The copy must match the data word for word and contain no pictures.

Listed records Block Start

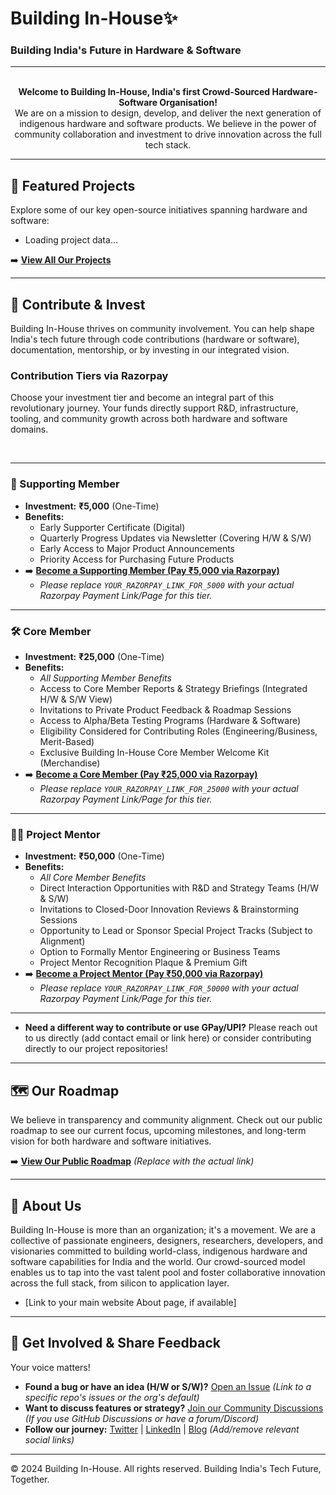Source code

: # Building In-House✨
### Building India's Future in Hardware & Software

---

<p align="center">
  <!-- Optional: Add your Logo here if you have one hosted -->
  <!-- <img src="URL_TO_YOUR_LOGO.png" alt="Building In-House Logo" width="200"/> -->
  <br>
  <strong>Welcome to Building In-House, India's first Crowd-Sourced Hardware-Software Organisation!</strong>
  <br>
  We are on a mission to design, develop, and deliver the next generation of indigenous hardware and software products. We believe in the power of community collaboration and investment to drive innovation across the full tech stack.
</p>

---


## 🚀 Featured Projects

Explore some of our key open-source initiatives spanning hardware and software:

<!-- START_FEATURED_PROJECTS -->
<!-- This list is automatically generated - Do not edit manually -->
*   Loading project data...
<!-- END_FEATURED_PROJECTS -->

➡️ [**View All Our Projects**](https://github.com/orgs/Building-in-house/repositories)

---

## <a id="contribute--invest"></a>🤝 Contribute & Invest

Building In-House thrives on community involvement. You can help shape India's tech future through code contributions (hardware or software), documentation, mentorship, or by investing in our integrated vision.

### Contribution Tiers via Razorpay

Choose your investment tier and become an integral part of this revolutionary journey. Your funds directly support R&D, infrastructure, tooling, and community growth across both hardware and software domains.

<br>

---

### 🌱 Supporting Member

*   **Investment:** **₹5,000** (One-Time)
*   **Benefits:**
    *   Early Supporter Certificate (Digital)
    *   Quarterly Progress Updates via Newsletter (Covering H/W & S/W)
    *   Early Access to Major Product Announcements
    *   Priority Access for Purchasing Future Products
*   ➡️ [**Become a Supporting Member (Pay ₹5,000 via Razorpay)**](YOUR_RAZORPAY_LINK_FOR_5000)
    *   *Please replace `YOUR_RAZORPAY_LINK_FOR_5000` with your actual Razorpay Payment Link/Page for this tier.*

---

### 🛠️ Core Member

*   **Investment:** **₹25,000** (One-Time)
*   **Benefits:**
    *   _All Supporting Member Benefits_
    *   Access to Core Member Reports & Strategy Briefings (Integrated H/W & S/W View)
    *   Invitations to Private Product Feedback & Roadmap Sessions
    *   Access to Alpha/Beta Testing Programs (Hardware & Software)
    *   Eligibility Considered for Contributing Roles (Engineering/Business, Merit-Based)
    *   Exclusive Building In-House Core Member Welcome Kit (Merchandise)
*   ➡️ [**Become a Core Member (Pay ₹25,000 via Razorpay)**](YOUR_RAZORPAY_LINK_FOR_25000)
    *   *Please replace `YOUR_RAZORPAY_LINK_FOR_25000` with your actual Razorpay Payment Link/Page for this tier.*

---

### 🧑‍🏫 Project Mentor

*   **Investment:** **₹50,000** (One-Time)
*   **Benefits:**
    *   _All Core Member Benefits_
    *   Direct Interaction Opportunities with R&D and Strategy Teams (H/W & S/W)
    *   Invitations to Closed-Door Innovation Reviews & Brainstorming Sessions
    *   Opportunity to Lead or Sponsor Special Project Tracks (Subject to Alignment)
    *   Option to Formally Mentor Engineering or Business Teams
    *   Project Mentor Recognition Plaque & Premium Gift
*   ➡️ [**Become a Project Mentor (Pay ₹50,000 via Razorpay)**](YOUR_RAZORPAY_LINK_FOR_50000)
    *   *Please replace `YOUR_RAZORPAY_LINK_FOR_50000` with your actual Razorpay Payment Link/Page for this tier.*

---

*   **Need a different way to contribute or use GPay/UPI?** Please reach out to us directly (add contact email or link here) or consider contributing directly to our project repositories!

---

## <a id="roadmap"></a>🗺️ Our Roadmap

We believe in transparency and community alignment. Check out our public roadmap to see our current focus, upcoming milestones, and long-term vision for both hardware and software initiatives.

➡️ [**View Our Public Roadmap**](link-to-your-roadmap-file-wiki-or-project-board) *(Replace with the actual link)*

---

## <a id="about-us"></a>🏢 About Us

Building In-House is more than an organization; it's a movement. We are a collective of passionate engineers, designers, researchers, developers, and visionaries committed to building world-class, indigenous hardware and software capabilities for India and the world. Our crowd-sourced model enables us to tap into the vast talent pool and foster collaborative innovation across the full stack, from silicon to application layer.

*   [Link to your main website About page, if available]

---

## 💬 Get Involved & Share Feedback

Your voice matters!

*   **Found a bug or have an idea (H/W or S/W)?** [Open an Issue](https://github.com/YourOrgName/RelevantRepo/issues) *(Link to a specific repo's issues or the org's default)*
*   **Want to discuss features or strategy?** [Join our Community Discussions](link-to-discussions-or-forum) *(If you use GitHub Discussions or have a forum/Discord)*
*   **Follow our journey:** [Twitter](link-to-twitter) | [LinkedIn](link-to-linkedin) | [Blog](link-to-blog) *(Add/remove relevant social links)*

---

© 2024 Building In-House. All rights reserved. Building India's Tech Future, Together.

Listed records Block End

Exercise output:
Source code

: # Building In-House✨
### Building India's Future in Hardware & Software

---

<p align="center">
  <!-- Optional: Add your Logo here if you have one hosted -->
  <!-- <img src="URL_TO_YOUR_LOGO.png" alt="Building In-House Logo" width="200"/> -->
  <br>
  <strong>Welcome to Building In-House, India's first Crowd-Sourced Hardware-Software Organisation!</strong>
  <br>
  We are on a mission to design, develop, and deliver the next generation of indigenous hardware and software products. We believe in the power of community collaboration and investment to drive innovation across the full tech stack.
</p>

---


## 🚀 Featured Projects

Explore some of our key open-source initiatives spanning hardware and software:

<!-- START_FEATURED_PROJECTS -->
<!-- This list is automatically generated - Do not edit manually -->
*   Loading project data...
<!-- END_FEATURED_PROJECTS -->

➡️ [**View All Our Projects**](https://github.com/orgs/Building-in-house/repositories)

---

## <a id="contribute--invest"></a>🤝 Contribute & Invest

Building In-House thrives on community involvement. You can help shape India's tech future through code contributions (hardware or software), documentation, mentorship, or by investing in our integrated vision.

### Contribution Tiers via Razorpay

Choose your investment tier and become an integral part of this revolutionary journey. Your funds directly support R&D, infrastructure, tooling, and community growth across both hardware and software domains.

<br>

---

### 🌱 Supporting Member

*   **Investment:** **₹5,000** (One-Time)
*   **Benefits:**
    *   Early Supporter Certificate (Digital)
    *   Quarterly Progress Updates via Newsletter (Covering H/W & S/W)
    *   Early Access to Major Product Announcements
    *   Priority Access for Purchasing Future Products
*   ➡️ [**Become a Supporting Member (Pay ₹5,000 via Razorpay)**](YOUR_RAZORPAY_LINK_FOR_5000)
    *   *Please replace `YOUR_RAZORPAY_LINK_FOR_5000` with your actual Razorpay Payment Link/Page for this tier.*

---

### 🛠️ Core Member

*   **Investment:** **₹25,000** (One-Time)
*   **Benefits:**
    *   _All Supporting Member Benefits_
    *   Access to Core Member Reports & Strategy Briefings (Integrated H/W & S/W View)
    *   Invitations to Private Product Feedback & Roadmap Sessions
    *   Access to Alpha/Beta Testing Programs (Hardware & Software)
    *   Eligibility Considered for Contributing Roles (Engineering/Business, Merit-Based)
    *   Exclusive Building In-House Core Member Welcome Kit (Merchandise)
*   ➡️ [**Become a Core Member (Pay ₹25,000 via Razorpay)**](YOUR_RAZORPAY_LINK_FOR_25000)
    *   *Please replace `YOUR_RAZORPAY_LINK_FOR_25000` with your actual Razorpay Payment Link/Page for this tier.*

---

### 🧑‍🏫 Project Mentor

*   **Investment:** **₹50,000** (One-Time)
*   **Benefits:**
    *   _All Core Member Benefits_
    *   Direct Interaction Opportunities with R&D and Strategy Teams (H/W & S/W)
    *   Invitations to Closed-Door Innovation Reviews & Brainstorming Sessions
    *   Opportunity to Lead or Sponsor Special Project Tracks (Subject to Alignment)
    *   Option to Formally Mentor Engineering or Business Teams
    *   Project Mentor Recognition Plaque & Premium Gift
*   ➡️ [**Become a Project Mentor (Pay ₹50,000 via Razorpay)**](YOUR_RAZORPAY_LINK_FOR_50000)
    *   *Please replace `YOUR_RAZORPAY_LINK_FOR_50000` with your actual Razorpay Payment Link/Page for this tier.*

---

*   **Need a different way to contribute or use GPay/UPI?** Please reach out to us directly (add contact email or link here) or consider contributing directly to our project repositories!

---

## <a id="roadmap"></a>🗺️ Our Roadmap

We believe in transparency and community alignment. Check out our public roadmap to see our current focus, upcoming milestones, and long-term vision for both hardware and software initiatives.

➡️ [**View Our Public Roadmap**](link-to-your-roadmap-file-wiki-or-project-board) *(Replace with the actual link)*

---

## <a id="about-us"></a>🏢 About Us

Building In-House is more than an organization; it's a movement. We are a collective of passionate engineers, designers, researchers, developers, and visionaries committed to building world-class, indigenous hardware and software capabilities for India and the world. Our crowd-sourced model enables us to tap into the vast talent pool and foster collaborative innovation across the full stack, from silicon to application layer.

*   [Link to your main website About page, if available]

---

## 💬 Get Involved & Share Feedback

Your voice matters!

*   **Found a bug or have an idea (H/W or S/W)?** [Open an Issue](https://github.com/YourOrgName/RelevantRepo/issues) *(Link to a specific repo's issues or the org's default)*
*   **Want to discuss features or strategy?** [Join our Community Discussions](link-to-discussions-or-forum) *(If you use GitHub Discussions or have a forum/Discord)*
*   **Follow our journey:** [Twitter](link-to-twitter) | [LinkedIn](link-to-linkedin) | [Blog](link-to-blog) *(Add/remove relevant social links)*

---

© 2024 Building In-House. All rights reserved. Building India's Tech Future, Together.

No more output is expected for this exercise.